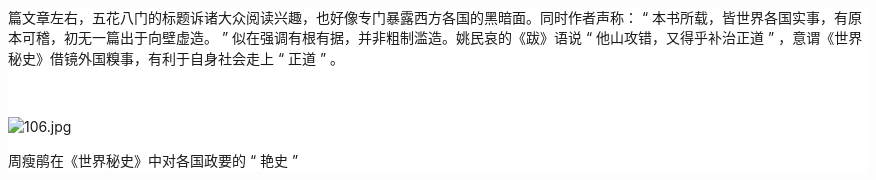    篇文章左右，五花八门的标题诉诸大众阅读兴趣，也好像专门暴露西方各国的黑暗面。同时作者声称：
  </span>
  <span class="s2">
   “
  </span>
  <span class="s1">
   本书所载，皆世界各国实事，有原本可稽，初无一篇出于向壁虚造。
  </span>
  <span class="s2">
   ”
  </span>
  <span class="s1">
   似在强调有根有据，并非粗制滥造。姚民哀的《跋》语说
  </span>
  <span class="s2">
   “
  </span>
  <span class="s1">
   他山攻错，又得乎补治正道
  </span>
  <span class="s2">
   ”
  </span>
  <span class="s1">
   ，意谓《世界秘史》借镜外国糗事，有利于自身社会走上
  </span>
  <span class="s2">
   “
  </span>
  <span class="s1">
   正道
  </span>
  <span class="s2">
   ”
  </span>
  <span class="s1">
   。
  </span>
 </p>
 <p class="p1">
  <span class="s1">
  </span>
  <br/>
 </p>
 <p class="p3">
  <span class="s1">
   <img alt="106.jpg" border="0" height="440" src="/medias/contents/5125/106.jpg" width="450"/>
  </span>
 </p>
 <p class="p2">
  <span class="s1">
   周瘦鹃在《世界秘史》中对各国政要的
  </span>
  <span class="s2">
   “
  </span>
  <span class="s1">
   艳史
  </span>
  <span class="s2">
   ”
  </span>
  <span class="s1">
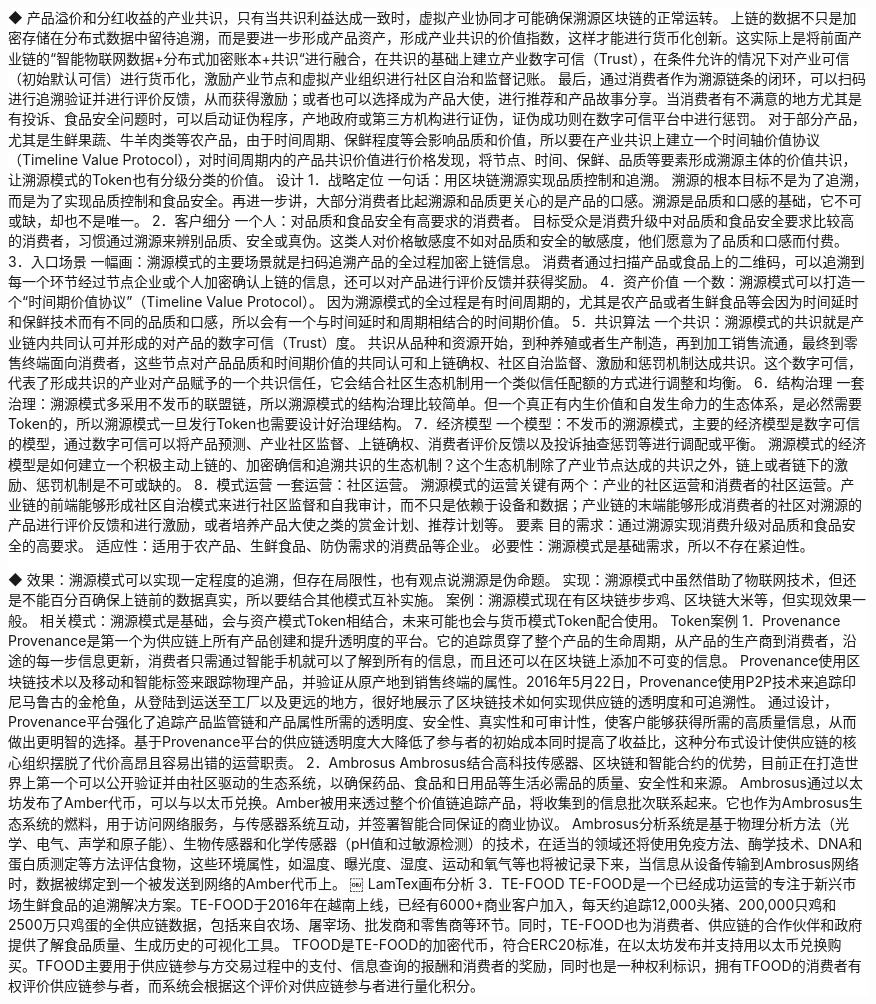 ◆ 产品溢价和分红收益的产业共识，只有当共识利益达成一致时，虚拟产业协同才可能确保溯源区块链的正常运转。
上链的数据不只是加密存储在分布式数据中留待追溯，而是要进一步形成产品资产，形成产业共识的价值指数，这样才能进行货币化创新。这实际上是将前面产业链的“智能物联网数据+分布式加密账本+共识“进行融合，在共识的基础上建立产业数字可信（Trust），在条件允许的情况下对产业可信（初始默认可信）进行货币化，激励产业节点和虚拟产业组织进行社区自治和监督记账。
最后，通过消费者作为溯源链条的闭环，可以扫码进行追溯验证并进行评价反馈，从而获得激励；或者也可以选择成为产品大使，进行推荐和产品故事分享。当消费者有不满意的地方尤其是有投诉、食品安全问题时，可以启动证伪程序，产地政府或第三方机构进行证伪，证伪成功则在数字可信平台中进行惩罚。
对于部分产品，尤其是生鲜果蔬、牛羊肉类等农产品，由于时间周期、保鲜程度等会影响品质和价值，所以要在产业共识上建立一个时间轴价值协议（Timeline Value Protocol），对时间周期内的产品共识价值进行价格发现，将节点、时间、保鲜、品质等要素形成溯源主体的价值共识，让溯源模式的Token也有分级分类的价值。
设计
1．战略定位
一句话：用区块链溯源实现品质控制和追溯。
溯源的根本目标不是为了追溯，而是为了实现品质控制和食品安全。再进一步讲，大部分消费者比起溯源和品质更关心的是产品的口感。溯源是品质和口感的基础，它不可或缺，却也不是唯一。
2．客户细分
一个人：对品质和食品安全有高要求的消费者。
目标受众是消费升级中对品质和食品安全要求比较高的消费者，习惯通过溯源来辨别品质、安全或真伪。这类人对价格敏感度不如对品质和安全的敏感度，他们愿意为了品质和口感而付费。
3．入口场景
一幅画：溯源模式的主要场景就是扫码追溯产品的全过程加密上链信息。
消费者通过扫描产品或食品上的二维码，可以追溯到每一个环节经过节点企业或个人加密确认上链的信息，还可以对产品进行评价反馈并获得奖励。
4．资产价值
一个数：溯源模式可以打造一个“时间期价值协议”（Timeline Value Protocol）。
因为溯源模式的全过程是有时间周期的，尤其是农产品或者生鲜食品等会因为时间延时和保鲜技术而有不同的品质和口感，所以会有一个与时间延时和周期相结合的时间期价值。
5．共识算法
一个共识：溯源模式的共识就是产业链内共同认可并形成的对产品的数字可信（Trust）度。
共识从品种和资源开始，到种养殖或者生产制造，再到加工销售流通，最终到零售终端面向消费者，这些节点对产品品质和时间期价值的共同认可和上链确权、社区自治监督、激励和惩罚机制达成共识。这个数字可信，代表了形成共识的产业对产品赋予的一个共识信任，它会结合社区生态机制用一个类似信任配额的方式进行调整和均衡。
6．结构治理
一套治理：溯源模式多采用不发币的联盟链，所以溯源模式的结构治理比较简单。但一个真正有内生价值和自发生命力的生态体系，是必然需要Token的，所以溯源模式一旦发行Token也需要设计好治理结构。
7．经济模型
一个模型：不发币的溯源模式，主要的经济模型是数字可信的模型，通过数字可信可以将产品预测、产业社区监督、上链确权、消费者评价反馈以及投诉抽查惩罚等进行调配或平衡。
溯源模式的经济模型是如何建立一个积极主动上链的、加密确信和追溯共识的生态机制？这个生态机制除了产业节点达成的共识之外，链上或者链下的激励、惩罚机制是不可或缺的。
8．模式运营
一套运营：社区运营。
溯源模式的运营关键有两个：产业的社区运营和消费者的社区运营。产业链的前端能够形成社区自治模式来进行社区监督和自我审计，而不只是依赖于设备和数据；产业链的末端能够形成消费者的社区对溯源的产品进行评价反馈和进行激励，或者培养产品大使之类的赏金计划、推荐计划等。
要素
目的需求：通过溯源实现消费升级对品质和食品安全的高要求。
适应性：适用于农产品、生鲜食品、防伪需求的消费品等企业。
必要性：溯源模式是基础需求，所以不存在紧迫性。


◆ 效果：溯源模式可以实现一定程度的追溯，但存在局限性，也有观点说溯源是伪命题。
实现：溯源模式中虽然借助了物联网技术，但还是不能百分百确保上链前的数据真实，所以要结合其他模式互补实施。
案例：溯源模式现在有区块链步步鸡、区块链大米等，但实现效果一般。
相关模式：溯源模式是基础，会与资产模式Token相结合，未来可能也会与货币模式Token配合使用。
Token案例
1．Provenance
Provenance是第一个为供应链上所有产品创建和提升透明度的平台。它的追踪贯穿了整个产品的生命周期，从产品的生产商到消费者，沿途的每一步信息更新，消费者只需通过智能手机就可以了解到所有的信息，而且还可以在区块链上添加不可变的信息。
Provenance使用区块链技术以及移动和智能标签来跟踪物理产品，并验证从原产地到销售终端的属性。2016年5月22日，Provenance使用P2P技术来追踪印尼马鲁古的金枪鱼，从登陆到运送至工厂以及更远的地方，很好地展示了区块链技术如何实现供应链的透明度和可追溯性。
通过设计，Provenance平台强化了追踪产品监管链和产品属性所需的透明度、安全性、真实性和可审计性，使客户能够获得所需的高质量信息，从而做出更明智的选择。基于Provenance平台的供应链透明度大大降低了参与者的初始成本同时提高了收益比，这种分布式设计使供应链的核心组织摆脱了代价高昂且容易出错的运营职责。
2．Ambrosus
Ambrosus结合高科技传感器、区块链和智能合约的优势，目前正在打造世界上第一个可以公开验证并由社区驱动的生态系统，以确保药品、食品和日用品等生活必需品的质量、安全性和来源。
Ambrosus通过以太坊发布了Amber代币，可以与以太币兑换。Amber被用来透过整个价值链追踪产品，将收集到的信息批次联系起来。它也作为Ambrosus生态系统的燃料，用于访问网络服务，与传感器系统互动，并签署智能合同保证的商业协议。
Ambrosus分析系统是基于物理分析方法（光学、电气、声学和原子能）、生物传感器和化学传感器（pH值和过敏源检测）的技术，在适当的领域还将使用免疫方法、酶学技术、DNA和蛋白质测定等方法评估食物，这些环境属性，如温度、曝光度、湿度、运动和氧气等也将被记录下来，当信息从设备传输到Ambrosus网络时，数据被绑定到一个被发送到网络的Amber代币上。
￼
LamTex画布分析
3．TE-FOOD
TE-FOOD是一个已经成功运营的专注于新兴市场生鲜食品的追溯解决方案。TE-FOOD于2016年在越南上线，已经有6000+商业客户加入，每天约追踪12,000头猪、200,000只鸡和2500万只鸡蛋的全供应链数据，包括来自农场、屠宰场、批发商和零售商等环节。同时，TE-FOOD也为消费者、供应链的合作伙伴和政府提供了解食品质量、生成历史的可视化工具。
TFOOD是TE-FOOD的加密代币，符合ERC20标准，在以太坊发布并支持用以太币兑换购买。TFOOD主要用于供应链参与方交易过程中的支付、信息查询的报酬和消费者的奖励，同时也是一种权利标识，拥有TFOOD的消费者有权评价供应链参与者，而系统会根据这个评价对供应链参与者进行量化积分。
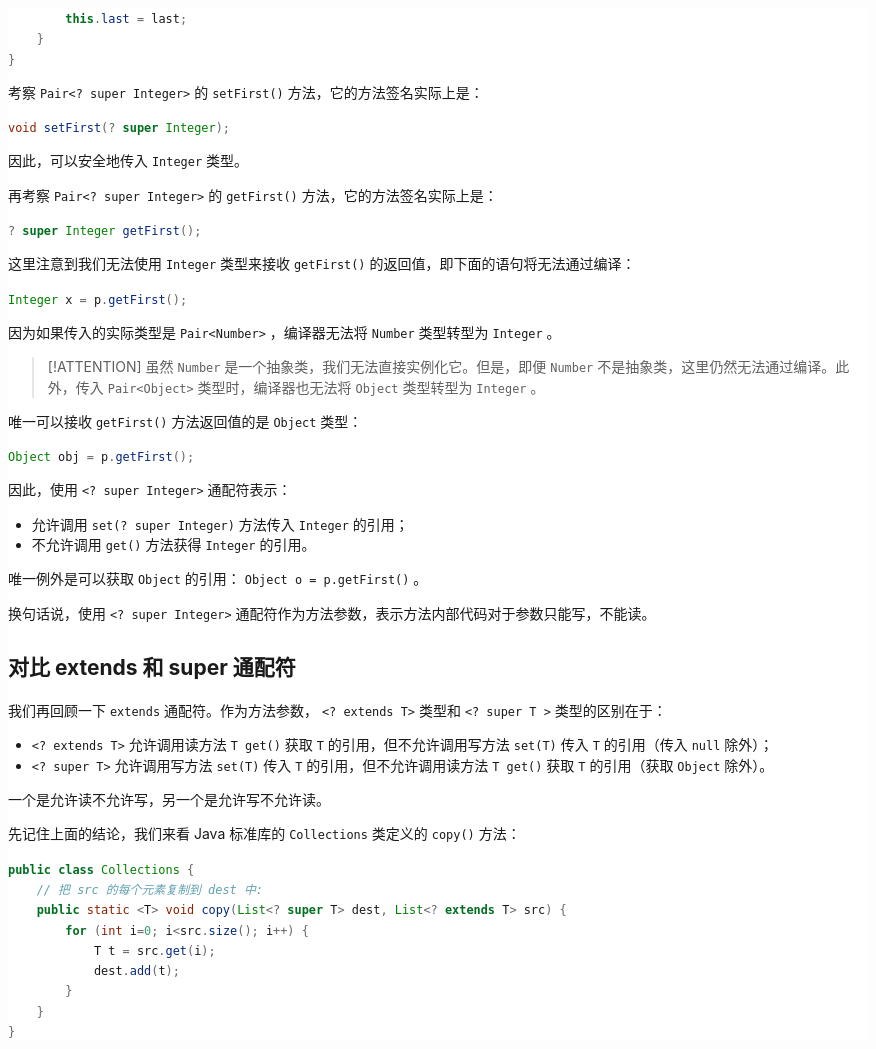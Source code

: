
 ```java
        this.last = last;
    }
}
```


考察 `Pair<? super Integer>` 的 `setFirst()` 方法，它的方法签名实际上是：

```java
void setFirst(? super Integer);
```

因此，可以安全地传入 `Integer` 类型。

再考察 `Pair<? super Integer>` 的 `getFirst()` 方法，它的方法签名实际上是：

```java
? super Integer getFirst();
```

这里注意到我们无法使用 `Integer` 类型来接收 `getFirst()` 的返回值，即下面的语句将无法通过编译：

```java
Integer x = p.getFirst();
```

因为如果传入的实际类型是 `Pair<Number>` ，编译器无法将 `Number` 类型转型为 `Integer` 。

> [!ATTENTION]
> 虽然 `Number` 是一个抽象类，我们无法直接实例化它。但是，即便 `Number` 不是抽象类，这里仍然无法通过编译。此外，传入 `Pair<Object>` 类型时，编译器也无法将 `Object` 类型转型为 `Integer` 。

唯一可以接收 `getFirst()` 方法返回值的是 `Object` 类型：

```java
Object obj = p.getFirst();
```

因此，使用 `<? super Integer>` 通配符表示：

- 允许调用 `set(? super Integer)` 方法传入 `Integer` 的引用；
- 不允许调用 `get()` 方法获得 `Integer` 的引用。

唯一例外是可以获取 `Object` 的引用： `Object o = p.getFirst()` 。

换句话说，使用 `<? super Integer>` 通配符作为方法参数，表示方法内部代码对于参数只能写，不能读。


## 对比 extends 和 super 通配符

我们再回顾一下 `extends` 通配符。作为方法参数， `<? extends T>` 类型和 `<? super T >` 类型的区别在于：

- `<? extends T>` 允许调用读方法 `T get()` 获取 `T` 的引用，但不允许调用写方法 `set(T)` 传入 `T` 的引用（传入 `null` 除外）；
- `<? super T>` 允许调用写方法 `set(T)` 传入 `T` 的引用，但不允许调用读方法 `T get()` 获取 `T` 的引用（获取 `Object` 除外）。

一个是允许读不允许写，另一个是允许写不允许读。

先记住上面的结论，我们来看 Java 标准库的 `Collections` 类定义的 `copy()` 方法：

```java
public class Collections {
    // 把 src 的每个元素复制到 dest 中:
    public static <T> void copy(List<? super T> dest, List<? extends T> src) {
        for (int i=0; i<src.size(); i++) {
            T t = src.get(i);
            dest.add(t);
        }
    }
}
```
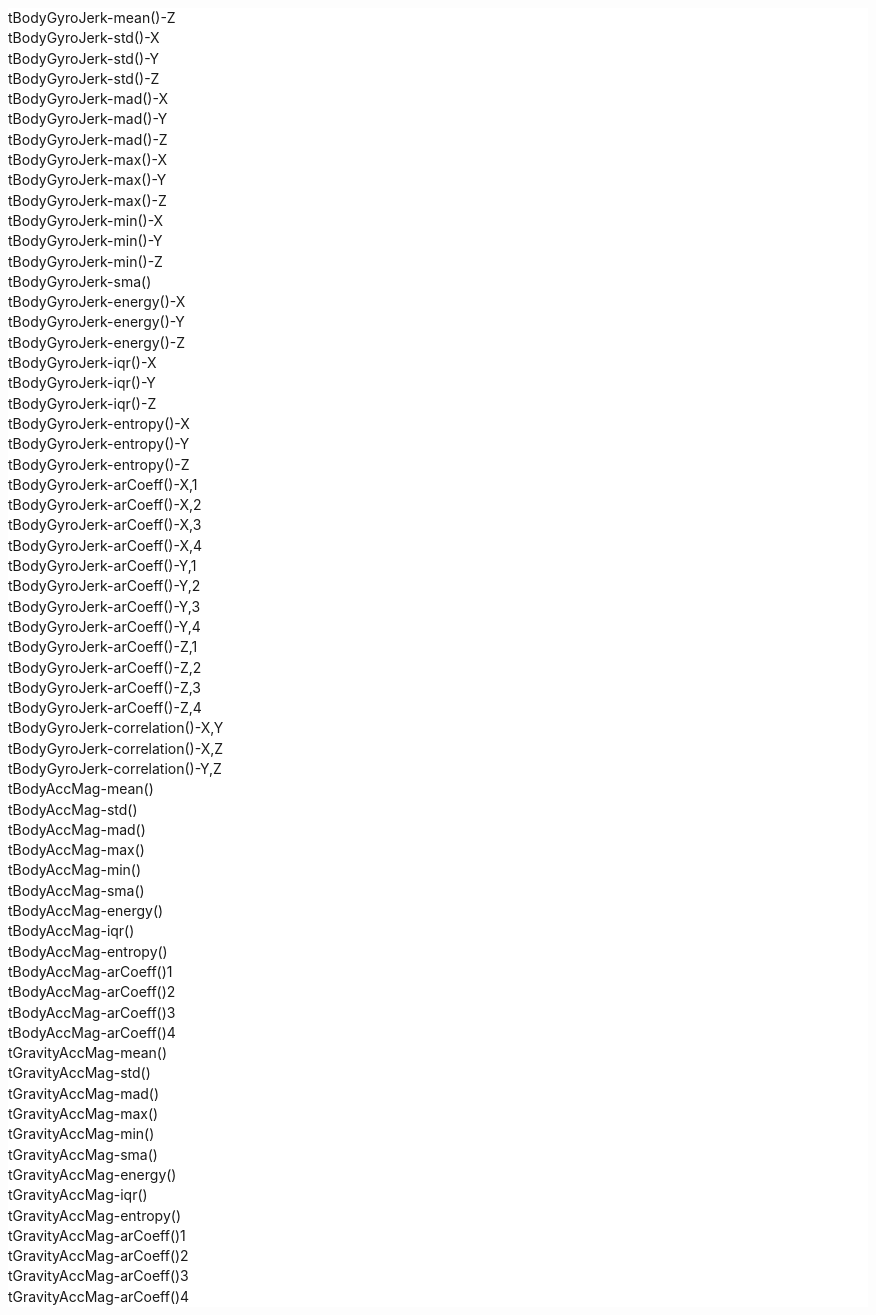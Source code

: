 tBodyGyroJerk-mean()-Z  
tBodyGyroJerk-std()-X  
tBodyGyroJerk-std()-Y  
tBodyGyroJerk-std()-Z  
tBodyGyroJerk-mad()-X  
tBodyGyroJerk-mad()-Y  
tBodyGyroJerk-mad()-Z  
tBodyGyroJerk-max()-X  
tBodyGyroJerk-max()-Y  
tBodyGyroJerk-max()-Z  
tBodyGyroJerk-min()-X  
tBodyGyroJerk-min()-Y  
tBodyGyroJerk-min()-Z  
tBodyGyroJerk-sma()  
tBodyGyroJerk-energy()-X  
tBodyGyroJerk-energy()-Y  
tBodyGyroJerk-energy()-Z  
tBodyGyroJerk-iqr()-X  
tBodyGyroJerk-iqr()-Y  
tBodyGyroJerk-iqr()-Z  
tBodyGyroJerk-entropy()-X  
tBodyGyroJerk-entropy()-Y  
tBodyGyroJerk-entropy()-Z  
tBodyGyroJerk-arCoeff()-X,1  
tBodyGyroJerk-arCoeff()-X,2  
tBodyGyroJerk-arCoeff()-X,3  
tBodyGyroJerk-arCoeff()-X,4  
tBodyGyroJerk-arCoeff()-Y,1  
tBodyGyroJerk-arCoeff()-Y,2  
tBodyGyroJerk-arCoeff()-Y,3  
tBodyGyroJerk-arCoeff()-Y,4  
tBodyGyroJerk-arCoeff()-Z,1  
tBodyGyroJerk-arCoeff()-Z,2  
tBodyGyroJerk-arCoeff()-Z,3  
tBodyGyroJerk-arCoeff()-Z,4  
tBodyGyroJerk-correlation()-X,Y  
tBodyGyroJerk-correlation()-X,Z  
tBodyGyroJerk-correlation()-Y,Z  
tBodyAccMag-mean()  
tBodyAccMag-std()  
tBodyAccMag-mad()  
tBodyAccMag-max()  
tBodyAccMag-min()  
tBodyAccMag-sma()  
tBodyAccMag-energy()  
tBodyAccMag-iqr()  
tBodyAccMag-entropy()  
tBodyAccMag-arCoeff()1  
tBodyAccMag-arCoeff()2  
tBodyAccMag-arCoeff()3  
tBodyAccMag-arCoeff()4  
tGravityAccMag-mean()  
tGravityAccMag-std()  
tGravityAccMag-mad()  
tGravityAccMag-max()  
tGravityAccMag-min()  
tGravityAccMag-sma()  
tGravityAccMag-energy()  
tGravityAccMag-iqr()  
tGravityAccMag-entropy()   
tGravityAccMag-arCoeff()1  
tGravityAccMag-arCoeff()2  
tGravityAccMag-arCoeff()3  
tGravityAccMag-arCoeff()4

•••••

Within the listing above, filter for lines holding the string "energy" and copy each one.

tBodyGyroJerk-energy()-X  
tBodyGyroJerk-energy()-Y  
tBodyGyroJerk-energy()-Z  
tBodyAccMag-energy()  
tGravityAccMag-energy()  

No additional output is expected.